Wednesday, October 10, 2007

Still in a food coma...







Kandahar restaurant at The Oberoi is something of a legend… And a favourite with generations of Mumbai’s business fraternity. Gurtaj and I re-visited it for a feast of quintessentially Indian flavours, and took the time to savour, have a conversation, and relax, for a change...
The welcome sound of gentle classical strings and tabla waft through the corridor as we approach Kandahar. With its impeccable reputation and many years of pleasing Mumbai’s most discerned palates, we are already expecting only the best. And once again, The Oberoi doesn’t fail to deliver a special experience.
While the restaurant’s decor is not outstanding, the grand view of the sea and Marine Drive, and the smooth, professional service more than make up for it. And of course, passing by the glass-front kitchen works up a Herculean appetite, and the imagination goes wild in anticipation of the flavours to come.

ON THE MENU…
We totally let chef Narayan Rao take over the dinner selection, and it was the best decision possible!
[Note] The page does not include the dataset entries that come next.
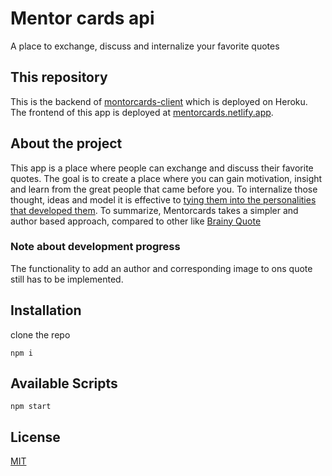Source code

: # Mentor cards api

A place to exchange, discuss and internalize your favorite quotes

## This repository

This is the backend of [montorcards-client](https://github.com/moritzWa/mentorcards-client) which is deployed on Heroku. The frontend of this app is deployed at [mentorcards.netlify.app](https://mentorcards.netlify.app/).

## About the project

This app is a place where people can exchange and discuss their favorite quotes. The goal is to create a place where you can gain motivation, insight and learn from the great people that came before you. To internalize those thought, ideas and model it is effective to [tying them into the personalities that developed them](https://books.google.de/books?id=LhMGSDiQghEC&pg=PA136&lpg=PA136&dq=tying+them+into+the+personalities+that+developed+them+charlie+munger&source=bl&ots=qPBk4VG6mK&sig=ACfU3U1L1Vc5QQ6lybxEEXEbw1wOcR_8AQ&hl=en&sa=X&ved=2ahUKEwiqspmyhc3qAhUP26QKHQlMBa4Q6AEwAHoECAoQAQ). To summarize, Mentorcards takes a simpler and author based approach, compared to other like [Brainy Quote](https://www.brainyquote.com/)

### Note about development progress

The functionality to add an author and corresponding image to ons quote still has to be implemented.

## Installation

clone the repo

`npm i`

## Available Scripts

`npm start`

## License

[MIT](https://choosealicense.com/licenses/mit/)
For starters, a selection of succulent kababs, of course (Murgh Malai and Chicken Tikka). But the absolute highlight was a delicious corn on the cob (Bhuna Bhutta), coated with yogurt and spices, and roasted to perfection in the tandoor. Skewed on an elegant brass holder, it tasted irresistible to the last bite! But what got us munching endlessly was the traditional papad, on which we dabbed some green chilli pickle. All pickles here are homemade, and the chef is particularly proud of this one, a mix of mild and hot chillies and panch poron (a mix of five spices). And there’s another temptation in a jar on our table – a crunchy garlic pickle.

Instead of rushing with the main course, the chef gives us a much-needed break to sip on nimbu pani pink with rock salt (or rather Gurtaj sips it as I HATE rock salt), and the most refreshing thin chaas (a yogurt drink) laced with subtle spices and sprinkled generously with dhania leaves.
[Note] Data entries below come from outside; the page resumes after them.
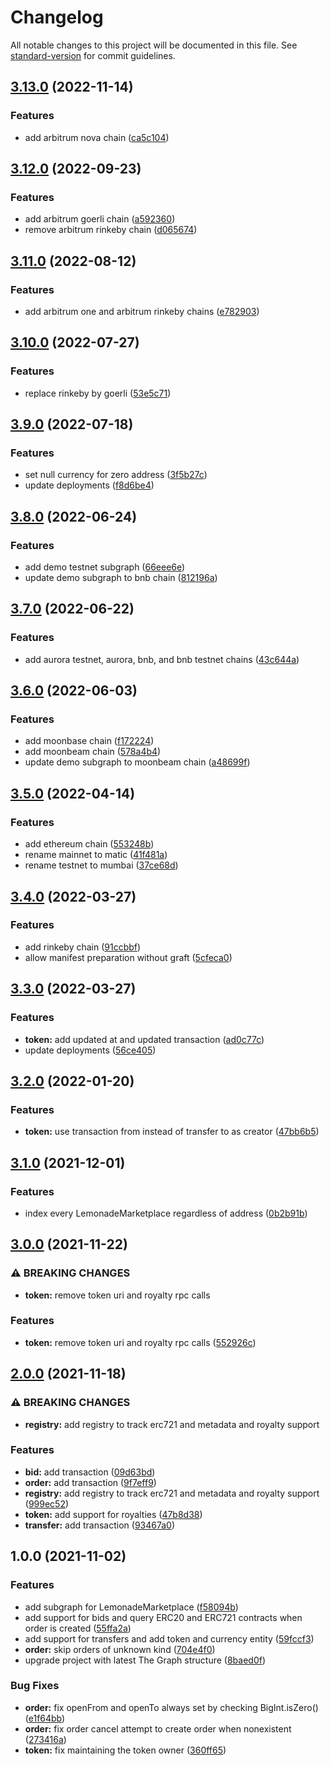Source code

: # Changelog

All notable changes to this project will be documented in this file. See [standard-version](https://github.com/conventional-changelog/standard-version) for commit guidelines.

## [3.13.0](https://github.com/lemonadesocial/lemonade-marketplace-subgraph/compare/v3.12.0...v3.13.0) (2022-11-14)


### Features

* add arbitrum nova chain ([ca5c104](https://github.com/lemonadesocial/lemonade-marketplace-subgraph/commit/ca5c10491c6745f3843ed29dcf5117a38315f20e))

## [3.12.0](https://github.com/lemonadesocial/lemonade-marketplace-subgraph/compare/v3.11.0...v3.12.0) (2022-09-23)


### Features

* add arbitrum goerli chain ([a592360](https://github.com/lemonadesocial/lemonade-marketplace-subgraph/commit/a592360b1736fa7aae29571219761f77d3990d85))
* remove arbitrum rinkeby chain ([d065674](https://github.com/lemonadesocial/lemonade-marketplace-subgraph/commit/d06567432b37ecdfd0ea40ce4e01dade2c2b5ae7))

## [3.11.0](https://github.com/lemonadesocial/lemonade-marketplace-subgraph/compare/v3.10.0...v3.11.0) (2022-08-12)


### Features

* add arbitrum one and arbitrum rinkeby chains ([e782903](https://github.com/lemonadesocial/lemonade-marketplace-subgraph/commit/e782903eea482f17f8cd3f7c08b0b6359bd4ccdc))

## [3.10.0](https://github.com/lemonadesocial/lemonade-marketplace-subgraph/compare/v3.9.0...v3.10.0) (2022-07-27)


### Features

* replace rinkeby by goerli ([53e5c71](https://github.com/lemonadesocial/lemonade-marketplace-subgraph/commit/53e5c717bcea385f8fe7fd1488139593850285b4))

## [3.9.0](https://github.com/lemonadesocial/lemonade-marketplace-subgraph/compare/v3.8.0...v3.9.0) (2022-07-18)


### Features

* set null currency for zero address ([3f5b27c](https://github.com/lemonadesocial/lemonade-marketplace-subgraph/commit/3f5b27ce02d063930a735991d13d1f88febbeb7b))
* update deployments ([f8d6be4](https://github.com/lemonadesocial/lemonade-marketplace-subgraph/commit/f8d6be4e3a69adbd5353398bed1d0d6750941573))

## [3.8.0](https://github.com/lemonadesocial/lemonade-marketplace-subgraph/compare/v3.7.0...v3.8.0) (2022-06-24)


### Features

* add demo testnet subgraph ([66eee6e](https://github.com/lemonadesocial/lemonade-marketplace-subgraph/commit/66eee6e221364705597e758b0fa06e4fdb2e7797))
* update demo subgraph to bnb chain ([812196a](https://github.com/lemonadesocial/lemonade-marketplace-subgraph/commit/812196abdeb68fc8695f9112962d34dceb765ee0))

## [3.7.0](https://github.com/lemonadesocial/lemonade-marketplace-subgraph/compare/v3.6.0...v3.7.0) (2022-06-22)


### Features

* add aurora testnet, aurora, bnb, and bnb testnet chains ([43c644a](https://github.com/lemonadesocial/lemonade-marketplace-subgraph/commit/43c644a0fcaea043ceefff313e5f63abdca34c92))

## [3.6.0](https://github.com/lemonadesocial/lemonade-marketplace-subgraph/compare/v3.5.0...v3.6.0) (2022-06-03)


### Features

* add moonbase chain ([f172224](https://github.com/lemonadesocial/lemonade-marketplace-subgraph/commit/f172224b8d4d67ca9cab36033f27366fdfc20f30))
* add moonbeam chain ([578a4b4](https://github.com/lemonadesocial/lemonade-marketplace-subgraph/commit/578a4b400add641b155533cb01c1db76594b1dda))
* update demo subgraph to moonbeam chain ([a48699f](https://github.com/lemonadesocial/lemonade-marketplace-subgraph/commit/a48699f1217d9804393dffa64a32d31da3917532))

## [3.5.0](https://github.com/lemonadesocial/lemonade-marketplace-subgraph/compare/v3.4.0...v3.5.0) (2022-04-14)


### Features

* add ethereum chain ([553248b](https://github.com/lemonadesocial/lemonade-marketplace-subgraph/commit/553248b6d92a802d36ead0de394232152add8050))
* rename mainnet to matic ([41f481a](https://github.com/lemonadesocial/lemonade-marketplace-subgraph/commit/41f481a75e508d5926d936292b7f2e8768a2fccf))
* rename testnet to mumbai ([37ce68d](https://github.com/lemonadesocial/lemonade-marketplace-subgraph/commit/37ce68d28dca54cd672763a7adb124a4f1b6990a))

## [3.4.0](https://github.com/lemonadesocial/lemonade-marketplace-subgraph/compare/v3.3.0...v3.4.0) (2022-03-27)


### Features

* add rinkeby chain ([91ccbbf](https://github.com/lemonadesocial/lemonade-marketplace-subgraph/commit/91ccbbf0e9fe626d601b3416fb486e1fa5657427))
* allow manifest preparation without graft ([5cfeca0](https://github.com/lemonadesocial/lemonade-marketplace-subgraph/commit/5cfeca0c1f2bbeb8668e1df96f9cce62051301ee))

## [3.3.0](https://github.com/lemonadesocial/lemonade-marketplace-subgraph/compare/v3.2.0...v3.3.0) (2022-03-27)


### Features

* **token:** add updated at and updated transaction ([ad0c77c](https://github.com/lemonadesocial/lemonade-marketplace-subgraph/commit/ad0c77c143f6ff33afcc0f8f15e2d22dab318e26))
* update deployments ([56ce405](https://github.com/lemonadesocial/lemonade-marketplace-subgraph/commit/56ce40541f33ef0d5f763fbb677211e0ce90c8cc))

## [3.2.0](https://github.com/lemonadesocial/lemonade-marketplace-subgraph/compare/v3.1.0...v3.2.0) (2022-01-20)


### Features

* **token:** use transaction from instead of transfer to as creator ([47bb6b5](https://github.com/lemonadesocial/lemonade-marketplace-subgraph/commit/47bb6b52221c45a6aa2547956959936cf6460260))

## [3.1.0](https://github.com/lemonadesocial/lemonade-marketplace-subgraph/compare/v3.0.0...v3.1.0) (2021-12-01)


### Features

* index every LemonadeMarketplace regardless of address ([0b2b91b](https://github.com/lemonadesocial/lemonade-marketplace-subgraph/commit/0b2b91b748be3a754f575cec5331302f5e41d6f4))

## [3.0.0](https://github.com/lemonadesocial/lemonade-marketplace-subgraph/compare/v2.0.0...v3.0.0) (2021-11-22)


### ⚠ BREAKING CHANGES

* **token:** remove token uri and royalty rpc calls

### Features

* **token:** remove token uri and royalty rpc calls ([552926c](https://github.com/lemonadesocial/lemonade-marketplace-subgraph/commit/552926ccc7f06c042991fe5d4a98b0d3389b0285))

## [2.0.0](https://github.com/lemonadesocial/lemonade-marketplace-subgraph/compare/v1.0.0...v2.0.0) (2021-11-18)


### ⚠ BREAKING CHANGES

* **registry:** add registry to track erc721 and metadata and royalty support

### Features

* **bid:** add transaction ([09d63bd](https://github.com/lemonadesocial/lemonade-marketplace-subgraph/commit/09d63bd184e2bcb9bc84192d3011170ccb7f58f2))
* **order:** add transaction ([9f7eff9](https://github.com/lemonadesocial/lemonade-marketplace-subgraph/commit/9f7eff92ec654d4d18b99bc5cc2d339c3f0521d9))
* **registry:** add registry to track erc721 and metadata and royalty support ([999ec52](https://github.com/lemonadesocial/lemonade-marketplace-subgraph/commit/999ec524213b7e11bc91c03ac7f020af39071559))
* **token:** add support for royalties ([47b8d38](https://github.com/lemonadesocial/lemonade-marketplace-subgraph/commit/47b8d387e2db01104b001e63c4e3bb39b2386f05))
* **transfer:** add transaction ([93467a0](https://github.com/lemonadesocial/lemonade-marketplace-subgraph/commit/93467a014c5766c88c57465026368f7f0429e4e4))

## 1.0.0 (2021-11-02)


### Features

* add subgraph for LemonadeMarketplace ([f58094b](https://github.com/lemonadesocial/lemonade-marketplace-subgraph/commit/f58094b2551632c9e228f10b9645139ab3ded6cd))
* add support for bids and query ERC20 and ERC721 contracts when order is created ([55ffa2a](https://github.com/lemonadesocial/lemonade-marketplace-subgraph/commit/55ffa2af7341e24596c79b509f15f8049881d245))
* add support for transfers and add token and currency entity ([59fccf3](https://github.com/lemonadesocial/lemonade-marketplace-subgraph/commit/59fccf353af08bb97eda826ef2c5235b76257b6e))
* **order:** skip orders of unknown kind ([704e4f0](https://github.com/lemonadesocial/lemonade-marketplace-subgraph/commit/704e4f00637dd56f22372e213dbc44e07a204de7))
* upgrade project with latest The Graph structure ([8baed0f](https://github.com/lemonadesocial/lemonade-marketplace-subgraph/commit/8baed0f240572483766cfe2df535be4fd975a2d0))


### Bug Fixes

* **order:** fix openFrom and openTo always set by checking BigInt.isZero() ([e1f64bb](https://github.com/lemonadesocial/lemonade-marketplace-subgraph/commit/e1f64bb266725706fa34c53b1fa540480e357b7d))
* **order:** fix order cancel attempt to create order when nonexistent ([273416a](https://github.com/lemonadesocial/lemonade-marketplace-subgraph/commit/273416a76391fe3d7daa0a97b5fb7a08257ac7d3))
* **token:** fix maintaining the token owner ([360ff65](https://github.com/lemonadesocial/lemonade-marketplace-subgraph/commit/360ff658ebf8981dec02762e95c47e081eb401ad))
What follows is a truly ‘homemade’ meal delivered by 5-star staff. India’s favourite dishes and flavours take centre stage at our table:
- starting off with nalli ghosht (lamb on the bone, slow-cooked in meticulously and almost scientifically layered spices, condiments and yogurt. The gravy is then strained – no wonder it’s so smooth. Every tiny glistening drop of oil looks perfect!)
- elegant brass bowls of black daal steam away (a traditional thick, brown Indian lentil stew, for which several "signature" Indian restaurants claim to have the best recipe. Gurtaj's favourite is Bukhaara's, part of the Sheraton group, but I think this one is excellent too. However, the one we agree upon completely is the black daal at 1000 Oaks restaurant in Pune) . The consistency is thick and generous, tasting creamier with every spoonful.
- Miniature achari aloos gleefully roll on our plates, tasting perfectly with ajwain ki roti
- A green touch is provided by the methi cooked to perfection – just right, still fresh, its colour vibrant, as if it has just been plucked. And we go through a historic moment that evening, when Gurtaj actually eats methi (a very bitter grassy vegetable) - in normal circumstances, I would not even dream of him having it!!!

The chef insists on dessert, although there’s hardly place for any! But we are pleasantly surprised by the restaurant’s invention of a mini dessert platter – three sweet dishes of your choice, served in miniature, on stark white crockery. The chef has selected for us a phirnee (disguised as an elegant crème brulee), a rabdi and an absolutely delicious malai kulfi.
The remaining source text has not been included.